Saved entries
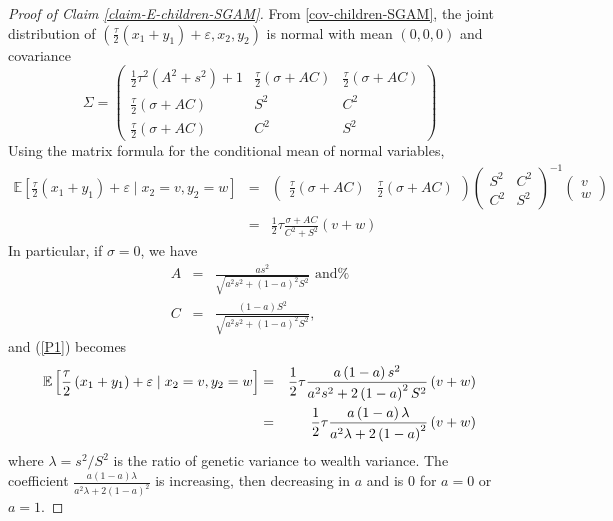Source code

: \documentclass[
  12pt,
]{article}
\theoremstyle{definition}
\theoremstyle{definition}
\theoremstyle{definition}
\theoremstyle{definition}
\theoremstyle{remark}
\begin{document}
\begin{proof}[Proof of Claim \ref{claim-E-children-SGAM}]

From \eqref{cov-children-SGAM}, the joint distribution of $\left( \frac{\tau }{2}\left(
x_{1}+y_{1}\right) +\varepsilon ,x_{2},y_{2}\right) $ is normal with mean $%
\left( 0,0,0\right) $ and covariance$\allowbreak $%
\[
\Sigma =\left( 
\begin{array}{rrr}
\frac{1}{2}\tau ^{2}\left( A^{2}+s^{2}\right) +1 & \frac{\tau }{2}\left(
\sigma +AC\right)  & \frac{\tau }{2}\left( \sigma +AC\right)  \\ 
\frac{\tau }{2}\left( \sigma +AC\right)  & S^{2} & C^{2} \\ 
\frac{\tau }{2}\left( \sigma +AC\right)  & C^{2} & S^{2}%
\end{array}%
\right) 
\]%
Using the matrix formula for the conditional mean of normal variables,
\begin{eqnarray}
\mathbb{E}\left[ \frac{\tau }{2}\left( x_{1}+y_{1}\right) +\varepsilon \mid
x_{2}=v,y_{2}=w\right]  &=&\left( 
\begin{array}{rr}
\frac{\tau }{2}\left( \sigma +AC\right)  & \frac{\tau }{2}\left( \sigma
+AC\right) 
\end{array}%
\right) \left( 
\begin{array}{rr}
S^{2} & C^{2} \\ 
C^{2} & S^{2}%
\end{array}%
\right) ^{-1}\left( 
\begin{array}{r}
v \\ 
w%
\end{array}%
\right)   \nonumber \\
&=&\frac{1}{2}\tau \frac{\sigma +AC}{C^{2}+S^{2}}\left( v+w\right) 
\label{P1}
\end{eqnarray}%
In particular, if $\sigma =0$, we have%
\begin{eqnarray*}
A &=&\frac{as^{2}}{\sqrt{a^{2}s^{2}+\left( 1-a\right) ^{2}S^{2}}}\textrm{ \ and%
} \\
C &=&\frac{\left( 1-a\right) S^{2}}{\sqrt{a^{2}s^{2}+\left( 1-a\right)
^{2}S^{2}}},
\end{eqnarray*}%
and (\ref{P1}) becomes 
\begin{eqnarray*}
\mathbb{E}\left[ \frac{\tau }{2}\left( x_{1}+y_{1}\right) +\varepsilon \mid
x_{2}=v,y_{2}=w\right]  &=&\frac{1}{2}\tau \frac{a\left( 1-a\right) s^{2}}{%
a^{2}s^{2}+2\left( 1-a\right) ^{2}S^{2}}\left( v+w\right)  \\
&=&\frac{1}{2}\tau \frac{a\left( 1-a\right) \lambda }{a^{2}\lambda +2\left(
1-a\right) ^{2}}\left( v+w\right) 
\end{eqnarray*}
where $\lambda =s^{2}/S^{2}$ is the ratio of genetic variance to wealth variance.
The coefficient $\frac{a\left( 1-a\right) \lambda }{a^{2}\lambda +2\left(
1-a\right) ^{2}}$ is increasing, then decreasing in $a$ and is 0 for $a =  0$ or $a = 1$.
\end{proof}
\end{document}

Work task
Tell how many lines in the data hold the string "SGAM". Only the number is wanted.

Solution below
2